His hand fell away and I almost begged for it back. I missed his touch instantly.
“What was it like, growing up in the club?”
I frowned at him. “Don't you know? Drugs, sex, and violence.”
I was sure it wasn’t hard to miss the bitterness in my voice. Maverick looked at me thoughtfully.
“I know all that,” he finally answered. “Or, at least, I can guess. I want to know what it was like foryou.”
It wasn’t a secret that things had been shit for me at home.
“Daniel Hayes only cared about one person in this world, and it was himself. What do you think?” I asked, my voice as low and emotionless as possible.
He didn’t say anything for a beat.
Then he reached over and grabbed my shirt by the collar. I looked at him questioningly when he pulled it down to bare my shoulders.

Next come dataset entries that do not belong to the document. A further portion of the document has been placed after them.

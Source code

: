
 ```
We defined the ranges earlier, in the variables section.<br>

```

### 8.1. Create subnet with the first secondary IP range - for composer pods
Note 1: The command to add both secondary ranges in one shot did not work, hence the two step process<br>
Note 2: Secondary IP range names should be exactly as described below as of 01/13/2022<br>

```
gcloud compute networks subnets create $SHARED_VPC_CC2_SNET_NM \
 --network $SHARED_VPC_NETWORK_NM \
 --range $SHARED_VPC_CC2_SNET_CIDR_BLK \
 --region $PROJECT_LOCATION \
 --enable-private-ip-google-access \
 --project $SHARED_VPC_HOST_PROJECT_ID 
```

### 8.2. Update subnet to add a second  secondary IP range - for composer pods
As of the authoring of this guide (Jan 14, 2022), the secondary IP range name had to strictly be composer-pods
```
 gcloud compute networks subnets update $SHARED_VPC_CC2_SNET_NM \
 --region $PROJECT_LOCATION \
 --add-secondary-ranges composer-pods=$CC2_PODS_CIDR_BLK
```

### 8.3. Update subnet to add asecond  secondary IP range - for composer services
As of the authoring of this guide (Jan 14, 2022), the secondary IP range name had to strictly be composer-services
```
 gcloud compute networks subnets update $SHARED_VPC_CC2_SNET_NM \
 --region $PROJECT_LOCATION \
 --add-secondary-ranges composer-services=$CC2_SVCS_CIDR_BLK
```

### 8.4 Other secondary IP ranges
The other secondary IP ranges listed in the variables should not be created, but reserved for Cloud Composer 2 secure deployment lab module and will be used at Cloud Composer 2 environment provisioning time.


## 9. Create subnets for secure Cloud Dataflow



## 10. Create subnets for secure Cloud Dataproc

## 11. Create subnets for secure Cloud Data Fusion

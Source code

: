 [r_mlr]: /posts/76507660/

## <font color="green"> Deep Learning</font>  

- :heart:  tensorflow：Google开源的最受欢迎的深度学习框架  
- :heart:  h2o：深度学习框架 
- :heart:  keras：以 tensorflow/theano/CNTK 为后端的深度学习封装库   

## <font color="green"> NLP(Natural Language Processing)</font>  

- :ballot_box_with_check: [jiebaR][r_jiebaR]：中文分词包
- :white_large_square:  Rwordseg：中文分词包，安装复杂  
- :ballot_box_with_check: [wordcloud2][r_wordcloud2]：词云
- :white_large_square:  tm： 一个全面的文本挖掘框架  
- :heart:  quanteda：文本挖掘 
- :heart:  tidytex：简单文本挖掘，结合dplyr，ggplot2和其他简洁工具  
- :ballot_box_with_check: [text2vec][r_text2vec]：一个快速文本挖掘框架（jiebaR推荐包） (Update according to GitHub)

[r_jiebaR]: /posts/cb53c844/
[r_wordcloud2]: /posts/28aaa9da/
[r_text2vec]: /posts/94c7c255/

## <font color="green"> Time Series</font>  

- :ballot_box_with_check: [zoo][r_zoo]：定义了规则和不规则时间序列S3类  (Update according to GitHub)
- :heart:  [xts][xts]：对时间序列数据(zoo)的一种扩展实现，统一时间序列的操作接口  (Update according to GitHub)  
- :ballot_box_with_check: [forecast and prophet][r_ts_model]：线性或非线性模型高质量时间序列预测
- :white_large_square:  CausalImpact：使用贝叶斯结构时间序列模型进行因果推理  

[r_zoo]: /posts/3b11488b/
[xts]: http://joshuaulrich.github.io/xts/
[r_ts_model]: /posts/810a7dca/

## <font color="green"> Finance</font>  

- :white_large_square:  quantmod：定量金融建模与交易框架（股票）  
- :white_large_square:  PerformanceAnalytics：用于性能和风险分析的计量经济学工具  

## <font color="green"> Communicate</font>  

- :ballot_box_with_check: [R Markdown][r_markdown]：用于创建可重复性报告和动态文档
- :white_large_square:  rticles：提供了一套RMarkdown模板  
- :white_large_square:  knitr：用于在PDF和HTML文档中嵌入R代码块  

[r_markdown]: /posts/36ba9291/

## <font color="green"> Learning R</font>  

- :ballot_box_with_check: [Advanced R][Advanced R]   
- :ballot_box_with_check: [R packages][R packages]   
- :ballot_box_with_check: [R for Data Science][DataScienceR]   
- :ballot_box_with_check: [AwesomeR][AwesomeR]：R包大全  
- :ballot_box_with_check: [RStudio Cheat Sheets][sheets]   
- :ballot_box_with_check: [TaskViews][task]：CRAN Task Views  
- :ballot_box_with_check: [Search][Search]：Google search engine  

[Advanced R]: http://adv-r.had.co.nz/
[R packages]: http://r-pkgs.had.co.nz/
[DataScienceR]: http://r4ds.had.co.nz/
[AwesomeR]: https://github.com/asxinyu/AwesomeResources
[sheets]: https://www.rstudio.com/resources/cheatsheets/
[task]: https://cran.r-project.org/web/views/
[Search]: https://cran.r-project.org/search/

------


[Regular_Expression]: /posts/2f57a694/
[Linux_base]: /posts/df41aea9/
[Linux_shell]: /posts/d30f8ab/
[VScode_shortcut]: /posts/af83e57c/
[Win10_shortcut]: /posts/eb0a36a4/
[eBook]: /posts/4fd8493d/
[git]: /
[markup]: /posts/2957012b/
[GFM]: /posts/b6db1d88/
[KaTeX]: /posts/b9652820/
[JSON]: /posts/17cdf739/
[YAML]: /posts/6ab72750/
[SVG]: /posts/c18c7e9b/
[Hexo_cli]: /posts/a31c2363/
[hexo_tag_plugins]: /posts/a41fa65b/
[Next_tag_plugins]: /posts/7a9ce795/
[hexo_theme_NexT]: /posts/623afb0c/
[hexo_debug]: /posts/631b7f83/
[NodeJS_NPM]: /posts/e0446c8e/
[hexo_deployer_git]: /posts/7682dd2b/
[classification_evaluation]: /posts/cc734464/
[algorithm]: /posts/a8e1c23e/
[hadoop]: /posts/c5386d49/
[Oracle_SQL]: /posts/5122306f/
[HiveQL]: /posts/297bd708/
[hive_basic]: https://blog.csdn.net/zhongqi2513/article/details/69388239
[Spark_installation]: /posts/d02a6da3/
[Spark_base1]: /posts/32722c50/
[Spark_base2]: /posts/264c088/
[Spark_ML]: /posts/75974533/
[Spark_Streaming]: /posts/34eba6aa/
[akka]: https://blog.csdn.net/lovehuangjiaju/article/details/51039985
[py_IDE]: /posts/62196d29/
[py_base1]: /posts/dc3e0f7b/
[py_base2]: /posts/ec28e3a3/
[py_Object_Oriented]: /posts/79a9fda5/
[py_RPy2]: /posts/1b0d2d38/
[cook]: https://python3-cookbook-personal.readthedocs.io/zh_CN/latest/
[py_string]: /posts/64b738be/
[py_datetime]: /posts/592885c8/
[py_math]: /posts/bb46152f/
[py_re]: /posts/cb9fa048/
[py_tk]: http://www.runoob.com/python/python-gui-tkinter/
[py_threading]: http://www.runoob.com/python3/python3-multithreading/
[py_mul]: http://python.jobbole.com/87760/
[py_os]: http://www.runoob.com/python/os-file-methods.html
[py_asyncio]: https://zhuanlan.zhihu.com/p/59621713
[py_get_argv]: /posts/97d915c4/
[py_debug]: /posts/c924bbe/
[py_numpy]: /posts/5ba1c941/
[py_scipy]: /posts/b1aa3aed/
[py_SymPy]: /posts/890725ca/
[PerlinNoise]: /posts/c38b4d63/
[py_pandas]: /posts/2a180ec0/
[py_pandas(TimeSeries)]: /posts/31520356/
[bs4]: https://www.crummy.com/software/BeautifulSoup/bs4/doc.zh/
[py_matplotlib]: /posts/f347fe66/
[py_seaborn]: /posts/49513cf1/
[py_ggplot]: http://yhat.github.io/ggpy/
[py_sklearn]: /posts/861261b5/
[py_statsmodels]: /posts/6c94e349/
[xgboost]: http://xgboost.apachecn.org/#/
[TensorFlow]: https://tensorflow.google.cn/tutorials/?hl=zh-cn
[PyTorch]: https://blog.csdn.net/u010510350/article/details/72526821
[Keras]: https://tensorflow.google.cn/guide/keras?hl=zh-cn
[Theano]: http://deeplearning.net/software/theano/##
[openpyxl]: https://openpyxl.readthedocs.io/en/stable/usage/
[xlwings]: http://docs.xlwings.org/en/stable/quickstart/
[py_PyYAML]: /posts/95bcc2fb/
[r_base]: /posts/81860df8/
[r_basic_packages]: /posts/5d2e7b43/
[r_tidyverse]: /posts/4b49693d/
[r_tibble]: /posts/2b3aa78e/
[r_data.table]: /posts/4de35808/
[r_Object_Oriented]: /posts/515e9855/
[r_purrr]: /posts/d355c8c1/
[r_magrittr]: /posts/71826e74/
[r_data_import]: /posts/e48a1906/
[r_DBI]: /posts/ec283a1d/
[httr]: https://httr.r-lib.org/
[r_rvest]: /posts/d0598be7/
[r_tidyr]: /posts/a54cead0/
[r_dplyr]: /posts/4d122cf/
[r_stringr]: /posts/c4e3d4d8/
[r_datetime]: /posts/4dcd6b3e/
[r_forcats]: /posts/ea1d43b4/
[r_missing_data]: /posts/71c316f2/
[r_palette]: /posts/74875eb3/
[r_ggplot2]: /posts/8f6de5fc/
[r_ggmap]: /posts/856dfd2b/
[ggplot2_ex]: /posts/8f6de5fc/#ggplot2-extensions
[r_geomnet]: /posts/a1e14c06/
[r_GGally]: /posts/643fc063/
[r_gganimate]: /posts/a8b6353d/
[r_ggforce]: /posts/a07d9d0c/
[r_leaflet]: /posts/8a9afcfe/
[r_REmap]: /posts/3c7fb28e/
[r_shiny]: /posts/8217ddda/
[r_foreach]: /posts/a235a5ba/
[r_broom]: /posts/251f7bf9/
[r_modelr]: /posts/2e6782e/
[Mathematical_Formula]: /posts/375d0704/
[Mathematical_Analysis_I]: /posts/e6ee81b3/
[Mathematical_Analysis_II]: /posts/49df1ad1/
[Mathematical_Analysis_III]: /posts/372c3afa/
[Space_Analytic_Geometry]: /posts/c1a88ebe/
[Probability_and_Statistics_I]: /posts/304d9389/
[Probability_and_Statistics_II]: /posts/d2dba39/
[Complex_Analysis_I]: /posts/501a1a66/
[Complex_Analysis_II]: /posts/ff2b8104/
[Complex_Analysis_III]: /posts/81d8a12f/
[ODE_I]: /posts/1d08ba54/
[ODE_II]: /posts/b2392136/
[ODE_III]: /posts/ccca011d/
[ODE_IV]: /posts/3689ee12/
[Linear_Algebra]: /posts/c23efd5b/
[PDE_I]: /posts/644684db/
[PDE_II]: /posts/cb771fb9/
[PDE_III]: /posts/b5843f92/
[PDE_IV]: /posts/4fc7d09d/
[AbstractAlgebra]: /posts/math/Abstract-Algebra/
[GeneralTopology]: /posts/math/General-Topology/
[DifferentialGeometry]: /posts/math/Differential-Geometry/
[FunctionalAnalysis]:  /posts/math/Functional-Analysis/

His finger gently skimmed over the raised skin on my back caused by the whip.
Only Silas had seen it in its entirety.
But I’d had a feeling Maverick was aware of it.
It was confirmed when I was met with unsurprised dark blue eyes.
“Tell me about this,” he said softly. Maverick was not a soft man.
I laughed, the sound cold and empty.
“This? I got it for trying to run away.”
He froze, his eyes widening slightly.
“I’ve shocked you. I didn’t think that could be possible.”
“How old were you?”
“Fifteen.”
“That young?”
I averted my gaze. His thumb moved in circles on my skin. I didn’t think he was even aware he was doing it.
“It feels like a long time ago.”
Sometimes, it felt like it had happened a lifetime ago. The optimistic girl I had been at fifteen, the one who didn’t know how the world worked, was killed that night when Daniel Hayes’s men dragged me in front of their club president.
Yet, sometimes, it was as if no time had really passed at all.
Like I had simply blinked and suddenly nine years had gone by—disappeared, really—and I didn’t know what happened to that fifteen-year-old girl.
I wondered if things would have been different had I not changed so much. Would I have been less careful and attempted to run a second time, years before the club was attacked? Or would I simply not have existed in this world anymore? Finally provoked my dear old dad enough to kill me, like he had threatened to do so many times.
“Not so long ago,” Maverick said, and I didn't know what that tone in his voice meant. “You were a kid.”
I shrugged, my gaze unfocused. “He whipped me in front of his club.”
Maverick stiffened beside me, but I didn’t bother meeting his eyes. It was easier to tell him when I didn’t have to.